Automated Agile Testing – The Key Component of Agile DevOps

26 Nov 2018

Automated agile testing involves all of the stakeholders during production. Automated agile testing is conducted during every stage of development.

Automated Agile Testing in an Important Part of DevOps. According to Dictionary.com, “agile” is defined one way as “quick and well-coordinated in movement; lithe.” It’s a great way to describe an acrobat or athlete, but the term also applies to business. Within software development, the definition is important because “agile” must happen quickly but also be well planned. Agile’s core tenets are to pull teams together in a collaborative, simple, transparent, and flexible manner, so they can work together to produce quality work on deadline.

Agile involves all of the stakeholders in the process (including customers) to put in their “two cents” during production. A crucial part of this process is automated testing because it needs to be conducted during every stage of the development. The point of this repeated testing is to gather feedback from all of the stakeholder groups, so the final project will best reflect all of their needs and expectations.

Martin Fowler, one of the original signatories of the Agile Manifesto, describes the need for continual feedback through testing: “The key to this feedback is iterative development. This is not a new idea. Iterative development has been around for a while under many names: incremental, evolutionary, staged, spiral… lots of names. The key to iterative development is to frequently produce working versions of the final system that have a subset of the required features. These working systems are short on functionality, but should otherwise be faithful to the demands of the final system. They should be fully integrated and as carefully tested as a final delivery.”

The importance of automated agile testing

This quote underscores the need for full QA testing throughout every stage, not just right before launch. Unfortunately, testing can become a bottleneck. Based on a Gitlab survey, 52% of the respondents said most delays in the development process are encounter during the QA phase.

But why it is so slow? Based on the same report, most of the companies deploy code on demand, but 64% of the companies rely on manual functional testing, 47% perform manual integration testing and 30% do security testing. At the same time, top priorities for companies are quality (47%), time to market (45%) and cost reduction (8%). Taken together, these factors keep continuous integration as the exception instead of the rule.

In order to reach states of continuous integration, companies need to take a different path. Test automation is integral to this new direction and is critical for enabling continuous software delivery. But test automation isn’t a “magic bullet” because it’s challenging and if performed incorrectly can consume more time and efforts than it saves.

Success with automated agile testing requires an upfront investment, and a willingness to have the patience for the investment to pay off over time.

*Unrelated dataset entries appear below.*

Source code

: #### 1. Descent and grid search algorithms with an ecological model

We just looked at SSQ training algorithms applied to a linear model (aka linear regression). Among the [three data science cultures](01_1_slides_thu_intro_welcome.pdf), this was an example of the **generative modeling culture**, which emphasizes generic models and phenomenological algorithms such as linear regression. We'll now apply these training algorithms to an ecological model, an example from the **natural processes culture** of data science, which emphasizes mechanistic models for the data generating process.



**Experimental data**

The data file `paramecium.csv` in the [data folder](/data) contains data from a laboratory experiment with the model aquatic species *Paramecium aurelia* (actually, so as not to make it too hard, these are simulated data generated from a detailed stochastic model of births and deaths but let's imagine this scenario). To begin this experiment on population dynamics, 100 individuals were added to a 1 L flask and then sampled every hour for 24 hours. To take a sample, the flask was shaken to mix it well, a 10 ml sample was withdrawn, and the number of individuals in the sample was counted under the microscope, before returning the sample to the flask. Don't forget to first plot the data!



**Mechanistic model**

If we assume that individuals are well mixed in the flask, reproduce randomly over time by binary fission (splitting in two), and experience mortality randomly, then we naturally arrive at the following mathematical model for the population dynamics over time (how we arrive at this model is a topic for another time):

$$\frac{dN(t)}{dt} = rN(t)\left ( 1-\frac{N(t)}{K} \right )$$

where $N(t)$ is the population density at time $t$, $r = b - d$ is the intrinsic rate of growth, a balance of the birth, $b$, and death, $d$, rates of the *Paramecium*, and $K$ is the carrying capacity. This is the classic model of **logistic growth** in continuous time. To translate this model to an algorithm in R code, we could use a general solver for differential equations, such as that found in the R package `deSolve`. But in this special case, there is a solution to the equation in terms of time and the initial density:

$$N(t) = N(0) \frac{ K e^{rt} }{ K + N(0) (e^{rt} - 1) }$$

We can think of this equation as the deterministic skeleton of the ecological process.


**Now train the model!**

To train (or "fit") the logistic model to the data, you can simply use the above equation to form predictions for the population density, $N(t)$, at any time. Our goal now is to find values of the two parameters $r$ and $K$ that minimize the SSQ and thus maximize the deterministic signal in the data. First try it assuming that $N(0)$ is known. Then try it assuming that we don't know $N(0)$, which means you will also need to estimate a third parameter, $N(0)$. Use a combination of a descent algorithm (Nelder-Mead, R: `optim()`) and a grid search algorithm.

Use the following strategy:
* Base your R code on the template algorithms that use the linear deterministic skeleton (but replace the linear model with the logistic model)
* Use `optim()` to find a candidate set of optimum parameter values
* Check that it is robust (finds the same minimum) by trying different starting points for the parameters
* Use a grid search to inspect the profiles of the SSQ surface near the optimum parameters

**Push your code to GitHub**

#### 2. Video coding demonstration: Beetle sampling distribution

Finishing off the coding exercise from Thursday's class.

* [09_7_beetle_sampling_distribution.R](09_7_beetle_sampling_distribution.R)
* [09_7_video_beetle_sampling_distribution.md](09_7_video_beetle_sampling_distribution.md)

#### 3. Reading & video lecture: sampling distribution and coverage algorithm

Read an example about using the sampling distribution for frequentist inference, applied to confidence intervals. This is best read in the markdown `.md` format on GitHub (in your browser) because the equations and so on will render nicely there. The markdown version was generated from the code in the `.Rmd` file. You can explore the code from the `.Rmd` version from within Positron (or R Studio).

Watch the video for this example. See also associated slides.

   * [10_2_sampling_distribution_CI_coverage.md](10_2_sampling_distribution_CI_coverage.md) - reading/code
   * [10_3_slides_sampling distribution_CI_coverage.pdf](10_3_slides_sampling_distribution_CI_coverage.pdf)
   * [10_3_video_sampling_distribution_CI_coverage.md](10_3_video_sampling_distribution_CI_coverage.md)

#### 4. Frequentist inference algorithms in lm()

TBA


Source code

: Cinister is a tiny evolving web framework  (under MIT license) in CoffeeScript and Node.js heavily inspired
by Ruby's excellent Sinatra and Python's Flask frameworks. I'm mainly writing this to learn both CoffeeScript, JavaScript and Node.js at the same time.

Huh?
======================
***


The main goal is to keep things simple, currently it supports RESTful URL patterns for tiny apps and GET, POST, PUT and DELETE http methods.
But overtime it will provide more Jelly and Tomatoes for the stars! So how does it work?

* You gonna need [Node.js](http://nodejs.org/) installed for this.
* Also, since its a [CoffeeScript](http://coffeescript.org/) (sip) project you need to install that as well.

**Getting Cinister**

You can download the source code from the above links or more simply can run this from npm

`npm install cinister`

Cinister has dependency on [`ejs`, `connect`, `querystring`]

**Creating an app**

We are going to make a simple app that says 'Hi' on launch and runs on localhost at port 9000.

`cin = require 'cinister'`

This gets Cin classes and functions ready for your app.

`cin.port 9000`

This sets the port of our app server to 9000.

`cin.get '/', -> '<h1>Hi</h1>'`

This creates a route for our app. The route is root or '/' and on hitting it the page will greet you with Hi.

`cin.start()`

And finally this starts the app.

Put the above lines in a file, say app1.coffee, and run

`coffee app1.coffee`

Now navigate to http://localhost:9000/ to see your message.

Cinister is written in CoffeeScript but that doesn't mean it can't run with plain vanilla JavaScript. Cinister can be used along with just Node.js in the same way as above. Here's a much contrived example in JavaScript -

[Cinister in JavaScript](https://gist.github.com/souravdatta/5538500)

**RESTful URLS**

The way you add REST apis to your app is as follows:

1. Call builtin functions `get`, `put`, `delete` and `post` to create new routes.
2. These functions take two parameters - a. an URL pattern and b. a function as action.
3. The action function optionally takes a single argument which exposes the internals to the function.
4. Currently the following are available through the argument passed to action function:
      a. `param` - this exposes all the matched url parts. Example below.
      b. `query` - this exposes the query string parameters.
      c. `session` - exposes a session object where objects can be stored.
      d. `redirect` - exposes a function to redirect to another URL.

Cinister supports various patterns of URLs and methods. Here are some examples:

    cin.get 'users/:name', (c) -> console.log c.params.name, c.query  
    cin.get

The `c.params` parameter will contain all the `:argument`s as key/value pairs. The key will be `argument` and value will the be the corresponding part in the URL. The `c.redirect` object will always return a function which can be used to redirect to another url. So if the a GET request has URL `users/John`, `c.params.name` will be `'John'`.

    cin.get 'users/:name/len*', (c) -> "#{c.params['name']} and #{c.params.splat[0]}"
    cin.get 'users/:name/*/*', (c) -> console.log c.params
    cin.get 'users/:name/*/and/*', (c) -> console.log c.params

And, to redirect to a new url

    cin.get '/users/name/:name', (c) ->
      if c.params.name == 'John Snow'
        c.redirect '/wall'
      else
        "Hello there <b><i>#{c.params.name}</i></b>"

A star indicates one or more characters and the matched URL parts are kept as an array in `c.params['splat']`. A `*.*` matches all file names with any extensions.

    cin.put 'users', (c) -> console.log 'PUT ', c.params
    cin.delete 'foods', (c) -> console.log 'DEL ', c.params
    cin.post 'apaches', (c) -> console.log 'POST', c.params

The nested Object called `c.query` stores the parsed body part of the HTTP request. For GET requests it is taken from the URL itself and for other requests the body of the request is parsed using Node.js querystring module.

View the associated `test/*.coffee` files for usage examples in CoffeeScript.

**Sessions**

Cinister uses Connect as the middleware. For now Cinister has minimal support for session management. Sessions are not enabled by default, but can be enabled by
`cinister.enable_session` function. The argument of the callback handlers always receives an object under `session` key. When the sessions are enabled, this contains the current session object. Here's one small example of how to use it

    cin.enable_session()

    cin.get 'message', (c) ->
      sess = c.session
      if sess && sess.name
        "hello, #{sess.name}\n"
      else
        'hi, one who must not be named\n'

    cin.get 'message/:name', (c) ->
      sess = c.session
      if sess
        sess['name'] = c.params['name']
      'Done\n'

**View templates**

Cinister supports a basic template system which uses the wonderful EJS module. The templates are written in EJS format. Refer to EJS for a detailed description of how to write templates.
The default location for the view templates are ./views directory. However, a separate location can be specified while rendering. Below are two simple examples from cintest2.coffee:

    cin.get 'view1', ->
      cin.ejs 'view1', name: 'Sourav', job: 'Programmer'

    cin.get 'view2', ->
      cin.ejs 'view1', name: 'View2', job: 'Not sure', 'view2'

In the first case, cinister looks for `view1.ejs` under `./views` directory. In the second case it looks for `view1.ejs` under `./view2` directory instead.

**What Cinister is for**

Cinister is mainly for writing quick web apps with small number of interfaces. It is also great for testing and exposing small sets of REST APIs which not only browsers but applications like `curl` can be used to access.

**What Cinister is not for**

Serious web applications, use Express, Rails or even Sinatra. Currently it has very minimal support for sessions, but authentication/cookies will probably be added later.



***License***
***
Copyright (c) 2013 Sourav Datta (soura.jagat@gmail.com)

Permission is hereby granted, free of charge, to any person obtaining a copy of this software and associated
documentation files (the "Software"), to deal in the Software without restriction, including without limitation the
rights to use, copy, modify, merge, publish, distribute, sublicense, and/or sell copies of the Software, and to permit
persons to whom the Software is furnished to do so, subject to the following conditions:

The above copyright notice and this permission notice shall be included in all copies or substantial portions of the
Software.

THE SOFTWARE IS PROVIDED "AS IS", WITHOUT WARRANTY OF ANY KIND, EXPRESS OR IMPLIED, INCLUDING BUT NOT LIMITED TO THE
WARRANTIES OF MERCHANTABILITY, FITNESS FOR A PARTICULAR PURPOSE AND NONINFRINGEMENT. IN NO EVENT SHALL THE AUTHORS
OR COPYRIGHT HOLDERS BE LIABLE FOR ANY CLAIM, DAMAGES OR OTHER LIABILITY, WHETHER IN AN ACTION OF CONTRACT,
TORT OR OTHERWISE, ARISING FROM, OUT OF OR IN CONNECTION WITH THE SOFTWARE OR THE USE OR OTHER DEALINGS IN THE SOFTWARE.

It requires the whole team to be on board and to have a plan that details exactly what is being solved through the automation. Answer some key questions on the front end, such a; What are the organization’s objectives for the automation project? How do your test automation objectives support your overall testing goals? How does manual testing fit in with your automation testing plan? What is your expectation of test coverage with automation?

Agile test automation requires pre-planning and thoughtful consideration of the right tools and approaches that will result in quality code and final projects. The automated tests themselves should also experience continuous improvement and become an integral part of the DevOps pipeline. Consider automation code as production code, and conduct tests as often as possible during each build, feature, pull request and commit. Refine the test over time, and make sure they’re easy to reproduce and understand.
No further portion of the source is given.